As I mentioned in a comment, you are very likely shooting yourself in the foot here by using Parallel.For. The overhead of multiple threads is far too great for the cost of this simple operation. If you need raw speed so much that you're dropping down to implement this in C++, you shouldn't be using C# at all for anything performance-critical.

Rather, you should be letting the C++ code process multiple signals at a time, in parallel. A good C++ compiler has a far more powerful optimizer than the C# JIT compiler, so it should be able to automatically vectorize the code, allowing you to write something readable yet fast. Compiler switches allow you to easily to indicate which instruction sets are available on your target machine(s): SSE2, SSSE3, AVX, AVX2, etc.
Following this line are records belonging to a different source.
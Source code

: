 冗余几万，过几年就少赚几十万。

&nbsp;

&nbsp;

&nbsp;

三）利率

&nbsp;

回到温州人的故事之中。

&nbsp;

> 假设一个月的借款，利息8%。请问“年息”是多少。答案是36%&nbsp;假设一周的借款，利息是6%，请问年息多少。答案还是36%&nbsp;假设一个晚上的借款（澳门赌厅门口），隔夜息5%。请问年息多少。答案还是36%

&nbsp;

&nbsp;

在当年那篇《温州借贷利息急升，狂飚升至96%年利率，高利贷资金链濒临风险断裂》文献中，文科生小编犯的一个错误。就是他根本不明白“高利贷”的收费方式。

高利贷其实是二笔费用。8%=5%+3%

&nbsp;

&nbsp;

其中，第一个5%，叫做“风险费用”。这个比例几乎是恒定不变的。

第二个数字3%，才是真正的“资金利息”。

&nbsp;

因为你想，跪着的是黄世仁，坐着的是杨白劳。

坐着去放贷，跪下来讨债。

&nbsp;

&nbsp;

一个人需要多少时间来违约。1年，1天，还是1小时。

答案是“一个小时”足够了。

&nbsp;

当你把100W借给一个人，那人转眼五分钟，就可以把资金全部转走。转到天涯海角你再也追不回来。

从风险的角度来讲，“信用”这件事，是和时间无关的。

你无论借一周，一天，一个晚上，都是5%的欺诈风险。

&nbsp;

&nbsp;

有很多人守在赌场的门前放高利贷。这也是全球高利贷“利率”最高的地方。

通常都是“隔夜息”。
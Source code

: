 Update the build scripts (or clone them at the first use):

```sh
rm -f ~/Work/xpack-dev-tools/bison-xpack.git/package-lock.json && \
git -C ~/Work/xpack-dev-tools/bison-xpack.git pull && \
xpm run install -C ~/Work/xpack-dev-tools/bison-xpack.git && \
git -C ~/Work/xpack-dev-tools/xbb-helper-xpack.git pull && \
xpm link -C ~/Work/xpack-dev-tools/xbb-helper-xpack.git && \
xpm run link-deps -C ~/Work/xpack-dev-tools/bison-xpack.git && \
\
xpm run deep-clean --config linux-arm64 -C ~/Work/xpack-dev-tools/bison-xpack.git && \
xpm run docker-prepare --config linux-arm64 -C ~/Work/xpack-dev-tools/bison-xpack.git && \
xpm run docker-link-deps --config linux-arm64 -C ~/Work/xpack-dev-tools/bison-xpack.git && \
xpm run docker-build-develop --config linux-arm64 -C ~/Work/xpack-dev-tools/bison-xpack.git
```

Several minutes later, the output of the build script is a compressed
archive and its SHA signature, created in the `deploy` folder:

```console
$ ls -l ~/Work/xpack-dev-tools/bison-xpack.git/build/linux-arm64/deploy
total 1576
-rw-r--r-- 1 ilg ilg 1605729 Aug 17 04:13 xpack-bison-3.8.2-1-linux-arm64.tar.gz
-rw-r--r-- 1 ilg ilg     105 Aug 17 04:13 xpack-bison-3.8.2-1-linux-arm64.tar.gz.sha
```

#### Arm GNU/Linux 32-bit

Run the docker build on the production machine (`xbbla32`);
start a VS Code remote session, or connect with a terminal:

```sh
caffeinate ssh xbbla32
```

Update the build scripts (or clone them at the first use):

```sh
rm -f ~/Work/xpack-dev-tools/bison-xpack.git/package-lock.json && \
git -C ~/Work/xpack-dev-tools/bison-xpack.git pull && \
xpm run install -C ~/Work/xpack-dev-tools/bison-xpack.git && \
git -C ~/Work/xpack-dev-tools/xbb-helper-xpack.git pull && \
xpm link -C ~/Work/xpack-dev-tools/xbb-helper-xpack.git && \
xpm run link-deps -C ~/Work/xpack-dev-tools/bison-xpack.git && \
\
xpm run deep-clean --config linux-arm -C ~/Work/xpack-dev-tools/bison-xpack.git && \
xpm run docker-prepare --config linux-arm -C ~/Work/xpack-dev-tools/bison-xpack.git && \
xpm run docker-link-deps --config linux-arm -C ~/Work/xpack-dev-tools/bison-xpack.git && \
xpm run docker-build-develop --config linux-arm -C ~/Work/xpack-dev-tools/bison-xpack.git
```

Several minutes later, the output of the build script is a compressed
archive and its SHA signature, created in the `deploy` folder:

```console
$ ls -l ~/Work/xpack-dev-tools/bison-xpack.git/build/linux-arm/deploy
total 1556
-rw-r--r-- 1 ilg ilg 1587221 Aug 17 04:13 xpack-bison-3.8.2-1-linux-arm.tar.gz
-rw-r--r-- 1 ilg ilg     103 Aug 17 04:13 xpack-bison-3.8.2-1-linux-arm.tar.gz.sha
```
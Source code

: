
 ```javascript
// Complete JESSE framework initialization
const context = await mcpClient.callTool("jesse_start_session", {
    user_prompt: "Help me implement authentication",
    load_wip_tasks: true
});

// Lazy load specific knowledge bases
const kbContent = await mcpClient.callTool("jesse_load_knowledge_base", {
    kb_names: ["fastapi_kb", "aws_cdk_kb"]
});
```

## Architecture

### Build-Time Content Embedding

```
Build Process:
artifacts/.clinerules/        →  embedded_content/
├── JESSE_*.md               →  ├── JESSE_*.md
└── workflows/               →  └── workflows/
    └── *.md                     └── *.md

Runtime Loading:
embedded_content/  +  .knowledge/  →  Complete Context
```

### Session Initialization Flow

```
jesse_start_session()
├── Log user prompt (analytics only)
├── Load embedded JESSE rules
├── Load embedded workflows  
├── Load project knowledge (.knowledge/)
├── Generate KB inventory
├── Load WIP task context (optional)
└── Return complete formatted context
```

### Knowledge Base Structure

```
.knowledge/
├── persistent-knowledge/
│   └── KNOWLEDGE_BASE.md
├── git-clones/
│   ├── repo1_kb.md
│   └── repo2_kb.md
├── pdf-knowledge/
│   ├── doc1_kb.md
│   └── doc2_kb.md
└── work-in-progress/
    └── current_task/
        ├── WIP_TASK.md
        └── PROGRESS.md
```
The compiler will automatically emit the appropriate instructions.

If this is still not fast enough, you could consider manually writing the code using intrinsics to cause the desired SIMD instructions to be emitted. It is unclear from your question how variable the input is. Is the number of frames constant? What about the number of values per signal?

Assuming that your input looks exactly like the diagram, you could write the following implementation in C++, taking advantage of the PSHUFB instruction (supported by SSSE3 and later):

static const __m128i mask = _mm_setr_epi8(0, 1,   6,  7,  12, 13,
                                          2, 3,   8,  9,  14, 15,
                                          4, 5,  10, 11);

void Demux(short* pMuxed, short* pDemuxed, size_t count)
{
   for (size_t i = 0; i <= (count % 8); ++i)
   {
      _mm_store_si128((__m128i*)pDemuxed,
                      _mm_shuffle_epi8(_mm_load_si128((const __m128i*)pMuxed),
                                       mask));
      pMuxed   += 8;
      pDemuxed += 8;
   }
}

In a 128-bit SSE register, we can pack in 8 different 16-bit short values. Therefore, inside of the loop, this code loads the next 8 shorts from the input array, re-shuffles them so that they're in the desired order, and then stores the resulting sequence back into the output array. It has to loop enough times to do this for all sets of 8 shorts in the input array, so we do it count % 8 times.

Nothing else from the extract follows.